### MATERIAL FOR THE TASK
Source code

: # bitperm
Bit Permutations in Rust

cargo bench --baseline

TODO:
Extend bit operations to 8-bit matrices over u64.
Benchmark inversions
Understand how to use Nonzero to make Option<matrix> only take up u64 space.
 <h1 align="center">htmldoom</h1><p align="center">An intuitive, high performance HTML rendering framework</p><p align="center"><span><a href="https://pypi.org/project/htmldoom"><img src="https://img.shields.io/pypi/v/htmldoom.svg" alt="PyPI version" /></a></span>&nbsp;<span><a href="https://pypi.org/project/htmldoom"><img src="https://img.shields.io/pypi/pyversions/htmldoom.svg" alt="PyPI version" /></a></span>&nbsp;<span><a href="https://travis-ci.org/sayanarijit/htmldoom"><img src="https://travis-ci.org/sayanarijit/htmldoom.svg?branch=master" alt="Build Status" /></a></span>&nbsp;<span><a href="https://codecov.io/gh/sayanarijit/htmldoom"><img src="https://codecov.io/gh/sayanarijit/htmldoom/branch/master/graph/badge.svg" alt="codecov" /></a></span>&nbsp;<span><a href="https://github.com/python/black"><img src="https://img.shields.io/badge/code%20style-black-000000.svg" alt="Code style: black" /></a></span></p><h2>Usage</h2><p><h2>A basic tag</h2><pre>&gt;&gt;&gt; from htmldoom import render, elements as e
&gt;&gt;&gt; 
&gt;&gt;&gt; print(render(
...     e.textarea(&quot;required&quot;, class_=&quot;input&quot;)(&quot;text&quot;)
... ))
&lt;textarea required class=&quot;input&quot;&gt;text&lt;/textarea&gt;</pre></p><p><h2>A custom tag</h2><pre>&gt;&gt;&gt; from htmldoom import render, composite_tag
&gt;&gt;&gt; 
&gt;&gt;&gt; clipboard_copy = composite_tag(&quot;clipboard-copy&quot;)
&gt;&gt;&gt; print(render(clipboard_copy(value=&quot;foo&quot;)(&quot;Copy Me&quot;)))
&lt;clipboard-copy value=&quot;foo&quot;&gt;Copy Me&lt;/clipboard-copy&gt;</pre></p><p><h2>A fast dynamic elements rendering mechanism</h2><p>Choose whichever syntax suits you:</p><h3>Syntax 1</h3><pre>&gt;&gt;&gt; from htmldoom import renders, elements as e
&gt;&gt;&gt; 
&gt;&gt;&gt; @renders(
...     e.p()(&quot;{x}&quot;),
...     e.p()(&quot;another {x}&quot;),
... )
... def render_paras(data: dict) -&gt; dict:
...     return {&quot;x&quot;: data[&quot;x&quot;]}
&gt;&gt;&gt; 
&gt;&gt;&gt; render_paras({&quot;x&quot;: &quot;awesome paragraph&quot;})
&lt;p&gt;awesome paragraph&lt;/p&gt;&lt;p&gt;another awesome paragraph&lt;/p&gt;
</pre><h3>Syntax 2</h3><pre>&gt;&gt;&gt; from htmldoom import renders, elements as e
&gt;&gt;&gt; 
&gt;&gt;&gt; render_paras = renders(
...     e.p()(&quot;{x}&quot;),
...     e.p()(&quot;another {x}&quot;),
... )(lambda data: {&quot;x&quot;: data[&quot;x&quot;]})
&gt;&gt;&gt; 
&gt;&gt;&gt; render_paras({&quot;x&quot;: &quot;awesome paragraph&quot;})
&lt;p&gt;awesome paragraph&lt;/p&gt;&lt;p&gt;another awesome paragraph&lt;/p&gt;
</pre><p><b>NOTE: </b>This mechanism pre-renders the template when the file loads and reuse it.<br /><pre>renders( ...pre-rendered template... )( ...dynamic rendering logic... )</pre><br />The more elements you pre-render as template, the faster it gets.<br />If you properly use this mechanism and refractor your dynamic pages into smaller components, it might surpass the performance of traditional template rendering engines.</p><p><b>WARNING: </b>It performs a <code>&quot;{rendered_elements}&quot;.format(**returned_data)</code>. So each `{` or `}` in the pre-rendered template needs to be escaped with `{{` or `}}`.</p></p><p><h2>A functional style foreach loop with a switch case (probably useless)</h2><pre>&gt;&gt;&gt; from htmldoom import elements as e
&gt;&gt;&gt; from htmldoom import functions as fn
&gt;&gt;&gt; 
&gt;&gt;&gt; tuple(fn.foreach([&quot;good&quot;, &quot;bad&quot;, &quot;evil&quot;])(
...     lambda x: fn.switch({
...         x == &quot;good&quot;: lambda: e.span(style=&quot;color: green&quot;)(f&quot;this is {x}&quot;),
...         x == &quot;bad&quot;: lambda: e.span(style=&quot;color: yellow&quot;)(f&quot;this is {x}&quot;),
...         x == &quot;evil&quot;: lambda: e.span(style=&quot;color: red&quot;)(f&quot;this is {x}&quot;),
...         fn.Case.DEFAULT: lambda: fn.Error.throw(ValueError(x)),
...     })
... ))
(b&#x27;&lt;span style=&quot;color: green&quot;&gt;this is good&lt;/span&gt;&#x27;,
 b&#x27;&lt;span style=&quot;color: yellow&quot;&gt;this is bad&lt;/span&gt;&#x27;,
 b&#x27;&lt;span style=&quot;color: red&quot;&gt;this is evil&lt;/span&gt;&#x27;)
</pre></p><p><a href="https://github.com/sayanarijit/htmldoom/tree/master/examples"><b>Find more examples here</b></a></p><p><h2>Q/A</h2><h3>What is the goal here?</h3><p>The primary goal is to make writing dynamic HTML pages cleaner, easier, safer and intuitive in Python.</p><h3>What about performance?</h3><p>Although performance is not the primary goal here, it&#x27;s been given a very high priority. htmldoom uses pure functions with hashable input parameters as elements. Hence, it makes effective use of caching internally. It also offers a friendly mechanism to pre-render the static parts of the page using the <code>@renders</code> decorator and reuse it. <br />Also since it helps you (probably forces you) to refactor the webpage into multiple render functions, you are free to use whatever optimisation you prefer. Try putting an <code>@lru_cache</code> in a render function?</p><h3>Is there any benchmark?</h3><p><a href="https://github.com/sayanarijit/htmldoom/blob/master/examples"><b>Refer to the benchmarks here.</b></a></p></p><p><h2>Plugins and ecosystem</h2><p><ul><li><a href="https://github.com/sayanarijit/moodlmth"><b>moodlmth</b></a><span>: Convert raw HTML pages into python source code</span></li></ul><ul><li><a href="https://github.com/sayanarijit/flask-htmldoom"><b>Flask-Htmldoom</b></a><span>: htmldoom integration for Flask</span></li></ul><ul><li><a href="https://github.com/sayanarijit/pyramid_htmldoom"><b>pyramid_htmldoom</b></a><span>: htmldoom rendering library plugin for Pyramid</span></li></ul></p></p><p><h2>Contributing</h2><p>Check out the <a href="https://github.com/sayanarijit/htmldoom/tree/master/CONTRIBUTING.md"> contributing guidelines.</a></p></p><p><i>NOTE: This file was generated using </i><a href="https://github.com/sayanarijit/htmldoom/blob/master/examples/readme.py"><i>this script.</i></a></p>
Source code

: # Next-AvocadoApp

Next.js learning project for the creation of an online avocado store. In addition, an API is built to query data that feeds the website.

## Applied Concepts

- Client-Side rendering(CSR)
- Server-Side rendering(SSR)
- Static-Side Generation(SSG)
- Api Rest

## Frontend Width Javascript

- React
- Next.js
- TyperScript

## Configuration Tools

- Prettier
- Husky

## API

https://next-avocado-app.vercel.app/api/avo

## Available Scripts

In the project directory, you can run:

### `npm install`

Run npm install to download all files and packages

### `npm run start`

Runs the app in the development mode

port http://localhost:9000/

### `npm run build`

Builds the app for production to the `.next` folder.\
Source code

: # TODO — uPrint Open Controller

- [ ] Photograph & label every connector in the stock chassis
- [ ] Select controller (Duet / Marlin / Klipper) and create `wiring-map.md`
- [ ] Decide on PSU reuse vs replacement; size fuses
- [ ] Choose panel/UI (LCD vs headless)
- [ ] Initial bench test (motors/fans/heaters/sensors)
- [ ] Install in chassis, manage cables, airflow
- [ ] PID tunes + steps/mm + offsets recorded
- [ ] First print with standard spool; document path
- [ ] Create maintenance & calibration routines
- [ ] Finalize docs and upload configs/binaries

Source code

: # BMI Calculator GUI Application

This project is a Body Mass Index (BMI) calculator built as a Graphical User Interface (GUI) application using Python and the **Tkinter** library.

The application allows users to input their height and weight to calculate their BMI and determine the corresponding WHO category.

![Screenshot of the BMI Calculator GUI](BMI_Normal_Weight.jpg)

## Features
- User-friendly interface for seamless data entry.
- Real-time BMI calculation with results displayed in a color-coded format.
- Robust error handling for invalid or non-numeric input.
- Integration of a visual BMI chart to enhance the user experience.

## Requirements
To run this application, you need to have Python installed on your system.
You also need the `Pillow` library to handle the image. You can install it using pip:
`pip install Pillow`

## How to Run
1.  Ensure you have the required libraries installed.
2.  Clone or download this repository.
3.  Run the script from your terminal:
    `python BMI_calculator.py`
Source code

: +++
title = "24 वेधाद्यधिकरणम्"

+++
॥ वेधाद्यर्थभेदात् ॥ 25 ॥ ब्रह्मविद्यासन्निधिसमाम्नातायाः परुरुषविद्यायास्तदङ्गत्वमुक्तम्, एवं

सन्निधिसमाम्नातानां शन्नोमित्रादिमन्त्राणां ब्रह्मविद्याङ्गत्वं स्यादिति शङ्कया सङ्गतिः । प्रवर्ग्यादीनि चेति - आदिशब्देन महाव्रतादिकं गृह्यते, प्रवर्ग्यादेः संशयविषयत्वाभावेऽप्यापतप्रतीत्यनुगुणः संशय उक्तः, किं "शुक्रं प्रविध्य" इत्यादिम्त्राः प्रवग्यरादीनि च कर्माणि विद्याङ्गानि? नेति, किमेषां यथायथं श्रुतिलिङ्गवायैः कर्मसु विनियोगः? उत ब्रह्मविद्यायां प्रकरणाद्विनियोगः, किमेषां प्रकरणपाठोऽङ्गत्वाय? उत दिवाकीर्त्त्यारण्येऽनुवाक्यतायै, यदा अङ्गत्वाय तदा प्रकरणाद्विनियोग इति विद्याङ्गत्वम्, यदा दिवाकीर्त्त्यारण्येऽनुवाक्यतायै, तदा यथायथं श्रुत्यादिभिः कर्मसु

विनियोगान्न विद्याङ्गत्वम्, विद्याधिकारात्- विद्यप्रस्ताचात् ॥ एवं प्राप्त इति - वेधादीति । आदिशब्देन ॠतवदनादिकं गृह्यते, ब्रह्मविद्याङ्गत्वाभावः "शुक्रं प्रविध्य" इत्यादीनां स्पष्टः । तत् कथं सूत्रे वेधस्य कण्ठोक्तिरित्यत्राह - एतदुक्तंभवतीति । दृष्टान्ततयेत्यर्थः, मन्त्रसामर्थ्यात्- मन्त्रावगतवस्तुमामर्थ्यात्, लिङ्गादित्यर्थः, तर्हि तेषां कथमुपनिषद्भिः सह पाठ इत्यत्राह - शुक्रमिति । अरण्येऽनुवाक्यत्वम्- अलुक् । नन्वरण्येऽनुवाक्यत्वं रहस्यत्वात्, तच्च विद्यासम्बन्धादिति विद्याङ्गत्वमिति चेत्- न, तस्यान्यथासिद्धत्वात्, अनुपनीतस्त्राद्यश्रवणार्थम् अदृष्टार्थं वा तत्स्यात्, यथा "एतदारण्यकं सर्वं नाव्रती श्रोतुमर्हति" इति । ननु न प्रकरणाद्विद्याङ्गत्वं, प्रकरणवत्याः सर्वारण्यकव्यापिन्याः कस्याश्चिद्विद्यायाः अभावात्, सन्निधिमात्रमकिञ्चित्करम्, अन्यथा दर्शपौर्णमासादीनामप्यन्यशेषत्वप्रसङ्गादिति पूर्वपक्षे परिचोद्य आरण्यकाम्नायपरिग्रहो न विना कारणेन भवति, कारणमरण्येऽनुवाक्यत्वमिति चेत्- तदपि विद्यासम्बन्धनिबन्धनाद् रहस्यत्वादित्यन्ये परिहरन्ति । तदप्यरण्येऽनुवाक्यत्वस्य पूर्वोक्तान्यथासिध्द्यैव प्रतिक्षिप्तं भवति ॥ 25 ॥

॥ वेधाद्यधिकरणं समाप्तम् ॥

### ACTION ITEM
Give back, exactly and with nothing added, the lines from the line containing "वेधाद्यर्थभेदात् ॥ 25" through the final line of the records above, both of them included.

### WRITTEN REPLY
॥ वेधाद्यर्थभेदात् ॥ 25 ॥ ब्रह्मविद्यासन्निधिसमाम्नातायाः परुरुषविद्यायास्तदङ्गत्वमुक्तम्, एवं

सन्निधिसमाम्नातानां शन्नोमित्रादिमन्त्राणां ब्रह्मविद्याङ्गत्वं स्यादिति शङ्कया सङ्गतिः । प्रवर्ग्यादीनि चेति - आदिशब्देन महाव्रतादिकं गृह्यते, प्रवर्ग्यादेः संशयविषयत्वाभावेऽप्यापतप्रतीत्यनुगुणः संशय उक्तः, किं "शुक्रं प्रविध्य" इत्यादिम्त्राः प्रवग्यरादीनि च कर्माणि विद्याङ्गानि? नेति, किमेषां यथायथं श्रुतिलिङ्गवायैः कर्मसु विनियोगः? उत ब्रह्मविद्यायां प्रकरणाद्विनियोगः, किमेषां प्रकरणपाठोऽङ्गत्वाय? उत दिवाकीर्त्त्यारण्येऽनुवाक्यतायै, यदा अङ्गत्वाय तदा प्रकरणाद्विनियोग इति विद्याङ्गत्वम्, यदा दिवाकीर्त्त्यारण्येऽनुवाक्यतायै, तदा यथायथं श्रुत्यादिभिः कर्मसु

विनियोगान्न विद्याङ्गत्वम्, विद्याधिकारात्- विद्यप्रस्ताचात् ॥ एवं प्राप्त इति - वेधादीति । आदिशब्देन ॠतवदनादिकं गृह्यते, ब्रह्मविद्याङ्गत्वाभावः "शुक्रं प्रविध्य" इत्यादीनां स्पष्टः । तत् कथं सूत्रे वेधस्य कण्ठोक्तिरित्यत्राह - एतदुक्तंभवतीति । दृष्टान्ततयेत्यर्थः, मन्त्रसामर्थ्यात्- मन्त्रावगतवस्तुमामर्थ्यात्, लिङ्गादित्यर्थः, तर्हि तेषां कथमुपनिषद्भिः सह पाठ इत्यत्राह - शुक्रमिति । अरण्येऽनुवाक्यत्वम्- अलुक् । नन्वरण्येऽनुवाक्यत्वं रहस्यत्वात्, तच्च विद्यासम्बन्धादिति विद्याङ्गत्वमिति चेत्- न, तस्यान्यथासिद्धत्वात्, अनुपनीतस्त्राद्यश्रवणार्थम् अदृष्टार्थं वा तत्स्यात्, यथा "एतदारण्यकं सर्वं नाव्रती श्रोतुमर्हति" इति । ननु न प्रकरणाद्विद्याङ्गत्वं, प्रकरणवत्याः सर्वारण्यकव्यापिन्याः कस्याश्चिद्विद्यायाः अभावात्, सन्निधिमात्रमकिञ्चित्करम्, अन्यथा दर्शपौर्णमासादीनामप्यन्यशेषत्वप्रसङ्गादिति पूर्वपक्षे परिचोद्य आरण्यकाम्नायपरिग्रहो न विना कारणेन भवति, कारणमरण्येऽनुवाक्यत्वमिति चेत्- तदपि विद्यासम्बन्धनिबन्धनाद् रहस्यत्वादित्यन्ये परिहरन्ति । तदप्यरण्येऽनुवाक्यत्वस्य पूर्वोक्तान्यथासिध्द्यैव प्रतिक्षिप्तं भवति ॥ 25 ॥

॥ वेधाद्यधिकरणं समाप्तम् ॥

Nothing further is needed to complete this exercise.